The PCR technique utilizes the same ingredients as are required for normal DNA replication viz. the precursors which are deoxyribonucleoside triphosphates — dATP, dCTP, dTTP and dGTP, the DNA polymerase, a template of single-stranded DNA and the primers which are extended by addition of deoxyribonucleotides. In normal DNA replication, the double-stranded molecule is gradually unwound forming a replication fork and the new strands are synthesized in the leading and the lagging strands using the mother strands as template.

In the PCR technique, on the other hand, another property of DNA is made use of. A characteristic feature of DNA is that on bringing it to a certain high temperature — known as the melting temperature (Tm) — the double strands fall apart into single strands by dissolution of the H-bonds. When the temperature is lowered, the two strands again anneal to restore the double-helix structure. The PCR technique utilizes this properly of DNA for replication.

In the PCR technique, small fragments of DNA having the size of an average gene can be multiplied, but a whole genome which contains thousands of genes cannot be treated. The technique essentially consists of mixing the ingredients and heating the mixture alternately to the melting temperature of the DNA and cooling to a temperature at which new DNA strands can be generated. Each strand of the sample DNA serves as a template for new strand synthesis.

The process requires primers which are short sequences of deoxyribonucleotides complimentary to the respective 3′ and 5′ ends of the sample DNA and can form base-pairs with the single strands of the sample DNA. Through completion of each cycle which takes about two minutes, the number of DNA molecules doubles.

The PCR machine is a thermal cycler in which the temperature, time, number of cycles required for amplification of the sample DNA can be preset for automatic operation. As normal DNA polymerase is thermolabile, a thermo-stable DNA polymerase obtained from a thermophilic organism is used.

This avoids the addition of the enzyme in each cyclic operation. Generally, the DNA polymerase of Thermus aquaticus is used for DNA synthesis in PCR. This enzyme, Taq-polymerase, has an optimum temperature of 72°C and the enzyme remains stable at 94°C. Other DNA-polymerases e.g. that of Pyrococcus furiosus which has an optimal temperature of growth of 100°C can also be used.

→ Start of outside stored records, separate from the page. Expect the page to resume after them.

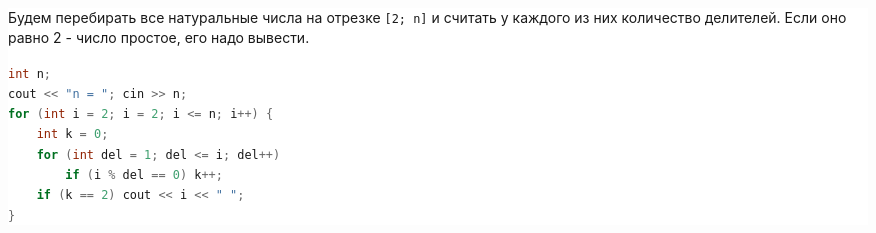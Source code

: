 Будем перебирать все натуральные числа на отрезке `[2; n]` и считать у каждого из них количество делителей. Если оно равно 2 - число простое, его надо вывести.
```cpp
int n;
cout << "n = "; cin >> n;
for (int i = 2; i = 2; i <= n; i++) {
	int k = 0;
	for (int del = 1; del <= i; del++)
		if (i % del == 0) k++;
	if (k == 2) cout << i << " ";
}
```
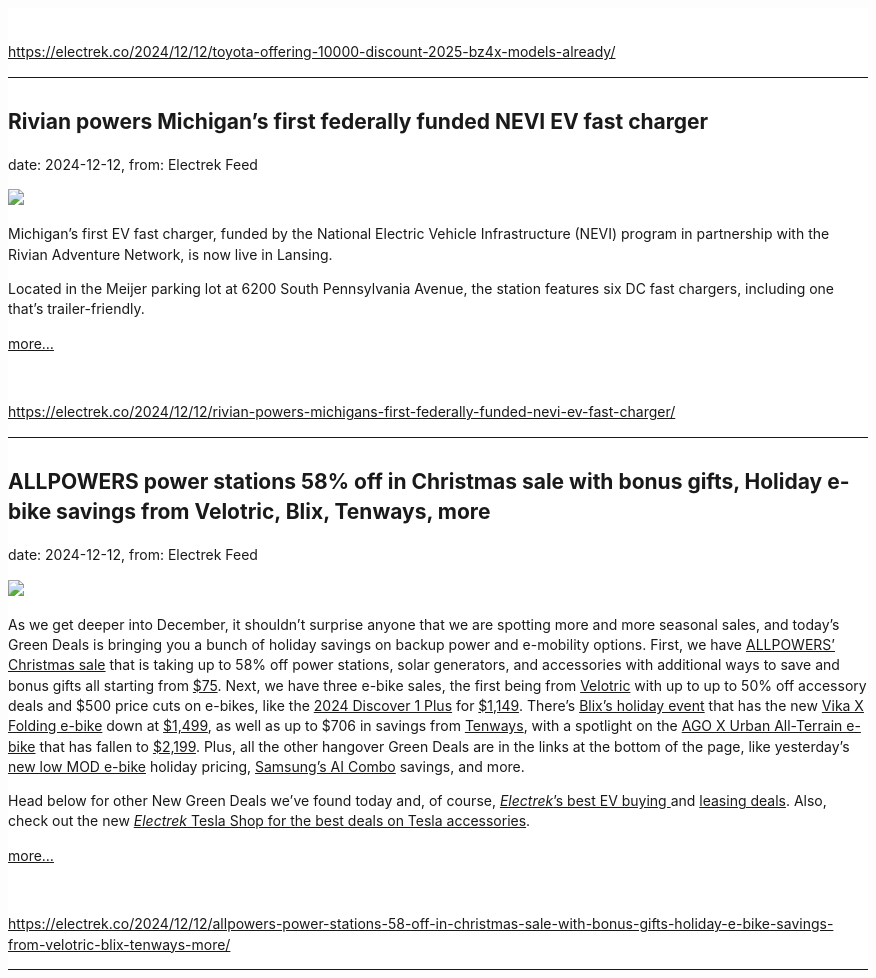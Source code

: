 <br> 

<https://electrek.co/2024/12/12/toyota-offering-10000-discount-2025-bz4x-models-already/>

---

## Rivian powers Michigan’s first federally funded NEVI EV fast charger

date: 2024-12-12, from: Electrek Feed

<div class="feat-image"><img src="https://electrek.co/wp-content/uploads/sites/3/2024/12/Nevi-1-rivian-lansing.jpg?quality=82&#038;strip=all&#038;w=1558" /></div><p>Michigan’s first EV fast charger, funded by the National Electric Vehicle Infrastructure (NEVI) program in partnership with the Rivian Adventure Network, is now live in Lansing. </p>



<p>Located in the Meijer parking lot at 6200 South Pennsylvania Avenue, the station features six DC fast chargers, including one that’s trailer-friendly.</p>



 <a data-layer-pagetype="post" data-layer-postcategory="dc-fast-charging,ev-charging,ev-charging-stations,michigan,president-biden" data-layer-viewtype="unknown" data-post-id="393370" href="https://electrek.co/2024/12/12/rivian-powers-michigans-first-federally-funded-nevi-ev-fast-charger/#more-393370" class="more-link">more…</a> 

<br> 

<https://electrek.co/2024/12/12/rivian-powers-michigans-first-federally-funded-nevi-ev-fast-charger/>

---

## ALLPOWERS power stations 58% off in Christmas sale with bonus gifts, Holiday e-bike savings from Velotric, Blix, Tenways, more

date: 2024-12-12, from: Electrek Feed

<div class="feat-image"><img src="https://electrek.co/wp-content/uploads/sites/3/2024/12/ALLPOWERS_Chrismas_Sale.jpeg?quality=82&#038;strip=all&#038;w=1600" /></div><p>As we get deeper into December, it shouldn’t surprise anyone that we are spotting more and more seasonal sales, and today’s Green Deals is bringing you a bunch of holiday savings on backup power and e-mobility options. First, we have <a href="https://9to5toys.com/2024/12/12/allpowers-christmas-sale-from-75/">ALLPOWERS’ Christmas sale</a> that is taking up to 58% off power stations, solar generators, and accessories with additional ways to save and bonus gifts all starting from <a href="https://9to5toys.com/2024/12/12/allpowers-christmas-sale-from-75/">$75</a>. Next, we have three e-bike sales, the first being from <a href="https://9to5toys.com/2024/12/12/velotric-holiday-sale-from-999/">Velotric</a> with up to up to 50% off accessory deals and $500 price cuts on e-bikes, like the <a href="https://9to5toys.com/2024/12/12/velotric-holiday-sale-from-999/">2024 Discover 1 Plus</a> for <a href="https://9to5toys.com/2024/12/12/velotric-holiday-sale-from-999/">$1,149</a>. There’s <a href="https://9to5toys.com/2024/12/12/blix-holiday-savings-1499-vika-x/">Blix’s holiday event</a> that has the new <a href="https://9to5toys.com/2024/12/12/blix-holiday-savings-1499-vika-x/">Vika X Folding e-bike</a> down at <a href="https://9to5toys.com/2024/12/12/blix-holiday-savings-1499-vika-x/">$1,499</a>, as well as up to $706 in savings from <a href="https://9to5toys.com/2024/12/12/tenways-706-christmas-savings-from-1599/">Tenways</a>, with a spotlight on the <a href="https://9to5toys.com/2024/12/12/tenways-706-christmas-savings-from-1599/">AGO X Urban All-Terrain e-bike</a> that has fallen to <a href="https://9to5toys.com/2024/12/12/tenways-706-christmas-savings-from-1599/">$2,199</a>. Plus, all the other hangover Green Deals are in the links at the bottom of the page, like yesterday’s <a href="https://9to5toys.com/2024/12/10/mod-easy-3-e-bike-new-2159-low-holiday-sale/">new low MOD e-bike</a> holiday pricing, <a href="https://9to5toys.com/2024/12/11/samsung-bespoke-ai-combo-1999/">Samsung’s AI Combo</a> savings, and more.</p>



<p>Head below for other New Green Deals we’ve found today and, of course, <a href="https://electrek.co/best-electric-vehicle-prices/"><em>Electrek</em>’s best EV buying </a>and <a href="https://electrek.co/best-electric-vehicle-leases/">leasing deals</a>. Also, check out the new <a href="https://electrek.co/shop/"><em>Electrek</em> Tesla Shop for the best deals on Tesla accessories</a>.</p>



 <a data-layer-pagetype="post" data-layer-postcategory="green-deals" data-layer-viewtype="unknown" data-post-id="393429" href="https://electrek.co/2024/12/12/allpowers-power-stations-58-off-in-christmas-sale-with-bonus-gifts-holiday-e-bike-savings-from-velotric-blix-tenways-more/#more-393429" class="more-link">more…</a> 

<br> 

<https://electrek.co/2024/12/12/allpowers-power-stations-58-off-in-christmas-sale-with-bonus-gifts-holiday-e-bike-savings-from-velotric-blix-tenways-more/>

---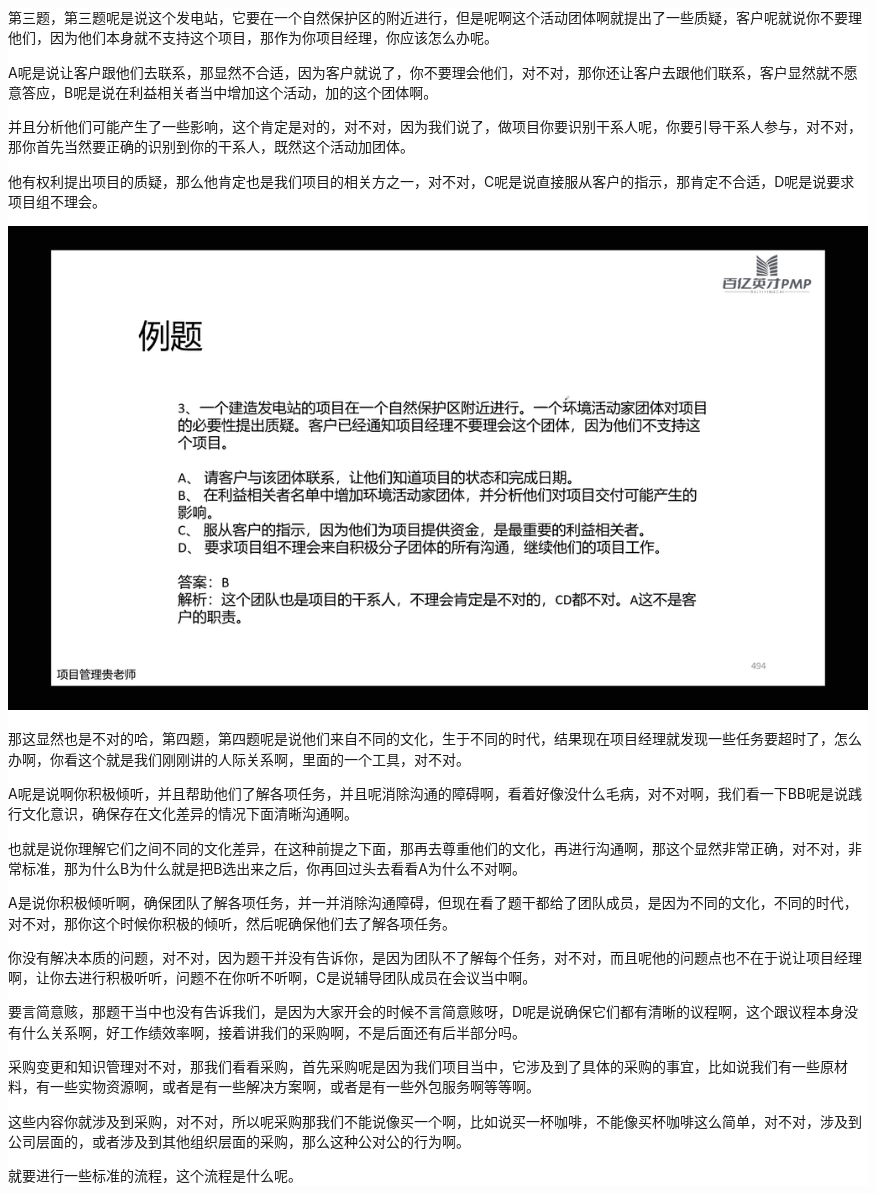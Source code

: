 第三题，第三题呢是说这个发电站，它要在一个自然保护区的附近进行，但是呢啊这个活动团体啊就提出了一些质疑，客户呢就说你不要理他们，因为他们本身就不支持这个项目，那作为你项目经理，你应该怎么办呢。

A呢是说让客户跟他们去联系，那显然不合适，因为客户就说了，你不要理会他们，对不对，那你还让客户去跟他们联系，客户显然就不愿意答应，B呢是说在利益相关者当中增加这个活动，加的这个团体啊。

并且分析他们可能产生了一些影响，这个肯定是对的，对不对，因为我们说了，做项目你要识别干系人呢，你要引导干系人参与，对不对，那你首先当然要正确的识别到你的干系人，既然这个活动加团体。

他有权利提出项目的质疑，那么他肯定也是我们项目的相关方之一，对不对，C呢是说直接服从客户的指示，那肯定不合适，D呢是说要求项目组不理会。



![](img/8c97c7cee727972c39e6387c7877c779_9.png)

那这显然也是不对的哈，第四题，第四题呢是说他们来自不同的文化，生于不同的时代，结果现在项目经理就发现一些任务要超时了，怎么办啊，你看这个就是我们刚刚讲的人际关系啊，里面的一个工具，对不对。

A呢是说啊你积极倾听，并且帮助他们了解各项任务，并且呢消除沟通的障碍啊，看着好像没什么毛病，对不对啊，我们看一下BB呢是说践行文化意识，确保存在文化差异的情况下面清晰沟通啊。

也就是说你理解它们之间不同的文化差异，在这种前提之下面，那再去尊重他们的文化，再进行沟通啊，那这个显然非常正确，对不对，非常标准，那为什么B为什么就是把B选出来之后，你再回过头去看看A为什么不对啊。

A是说你积极倾听啊，确保团队了解各项任务，并一并消除沟通障碍，但现在看了题干都给了团队成员，是因为不同的文化，不同的时代，对不对，那你这个时候你积极的倾听，然后呢确保他们去了解各项任务。

你没有解决本质的问题，对不对，因为题干并没有告诉你，是因为团队不了解每个任务，对不对，而且呢他的问题点也不在于说让项目经理啊，让你去进行积极听听，问题不在你听不听啊，C是说辅导团队成员在会议当中啊。

要言简意赅，那题干当中也没有告诉我们，是因为大家开会的时候不言简意赅呀，D呢是说确保它们都有清晰的议程啊，这个跟议程本身没有什么关系啊，好工作绩效率啊，接着讲我们的采购啊，不是后面还有后半部分吗。

采购变更和知识管理对不对，那我们看看采购，首先采购呢是因为我们项目当中，它涉及到了具体的采购的事宜，比如说我们有一些原材料，有一些实物资源啊，或者是有一些解决方案啊，或者是有一些外包服务啊等等啊。

这些内容你就涉及到采购，对不对，所以呢采购那我们不能说像买一个啊，比如说买一杯咖啡，不能像买杯咖啡这么简单，对不对，涉及到公司层面的，或者涉及到其他组织层面的采购，那么这种公对公的行为啊。

就要进行一些标准的流程，这个流程是什么呢。
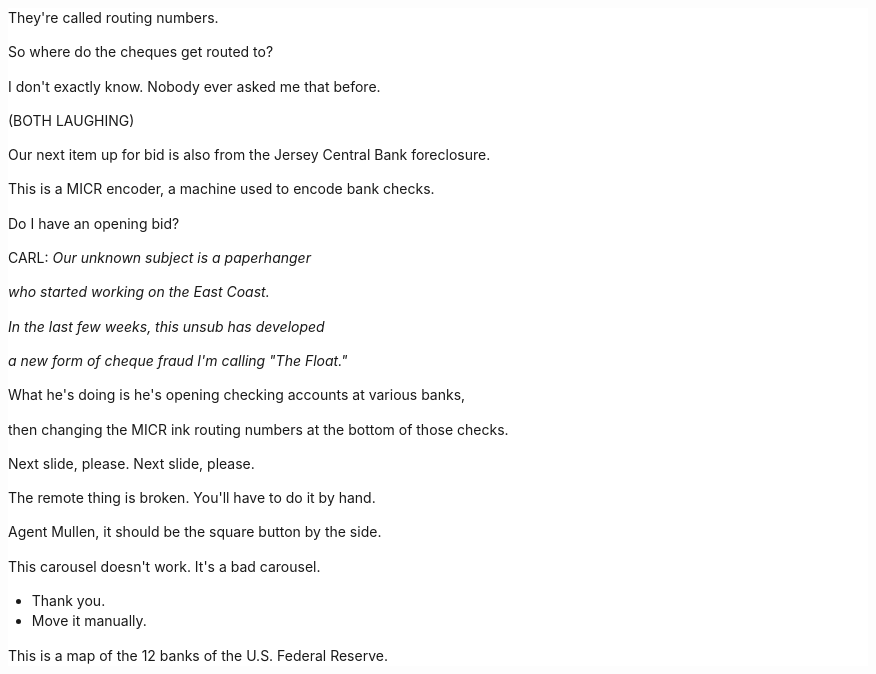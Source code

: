 
They're called routing numbers.


So where do the cheques get routed to?


I don't exactly know.
Nobody ever asked me that before.


(BOTH LAUGHING)


Our next item up for bid is also from
the Jersey Central Bank foreclosure.


This is a MICR encoder,
a machine used to encode bank checks.


Do I have an opening bid?


CARL: <i>Our unknown subject
is a paperhanger</i>


<i>who started working on the East Coast.</i>


<i>In the last few weeks,
this unsub has developed</i>


<i>a new form of cheque fraud
I'm calling "The Float."</i>


What he's doing is he's opening
checking accounts at various banks,


then changing the MICR ink routing
numbers at the bottom of those checks.


Next slide, please. Next slide, please.


The remote thing is broken.
You'll have to do it by hand.


Agent Mullen, it should be
the square button by the side.


This carousel doesn't work.
It's a bad carousel.


- Thank you.
- Move it manually.


This is a map of the 12 banks
of the U.S. Federal Reserve.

Another reason for using thermo-stable DNA polymerases is that DNA synthesized at high temperature is relatively more error-free than DNA synthesized at ordinary mesophilic temperature, like 25° to 30°C.

The cyclic events occurring in a thermal cycler of PCR are described below and they are diagrammatically shown in Fig. 9.140.

(i) The mixture containing the DNA to be amplified, the thermo-stable DNA-polymerase, the deoxyribonucleoside triphosphate precursors and the primers is taken in a tube and placed in the thermal cycler which has been preset for the different temperatures viz. 94°C, 72°C and 60°C, time of treatment at each temperature and the number of cycles to be repeated for obtaining the adequate amplification.

(ii) The operation is started by raising the temperature to 94°C for 1 minute. At this temperature, the double-stranded sample DNA denatures to form single strands, so that each strand can act as a template.

(iii) The temperature is lowered to 60°C for 1 minute during which the added primers anneal with each strand.

(iv) The temperature is next raised to 72°C for 1 minute to allow synthesis of new strands by extension of the primers. Two DNA molecules are produced. Thereby, one cycle is completed.

(v) The temperature is further raised once more to 94°C for 1 minute to denature the newly synthesized double-stranded DNA molecules into single strands which then act as templates for another round of DNA replication.

The above steps are repeated in the automated thermal cycler until DNA sample initially fed is amplified to the desired level. It should be noted that by completion of each cycle, the initial quantity of DNA is doubled. Thus in PCR, DNA increases exponentially. Within a few hours, billions of copies of the sample DNA can be obtained. Thus, a single molecule of DNA produced by reverse transcription of an m-RNA can be multiplied enormously to be used in a cloning programme.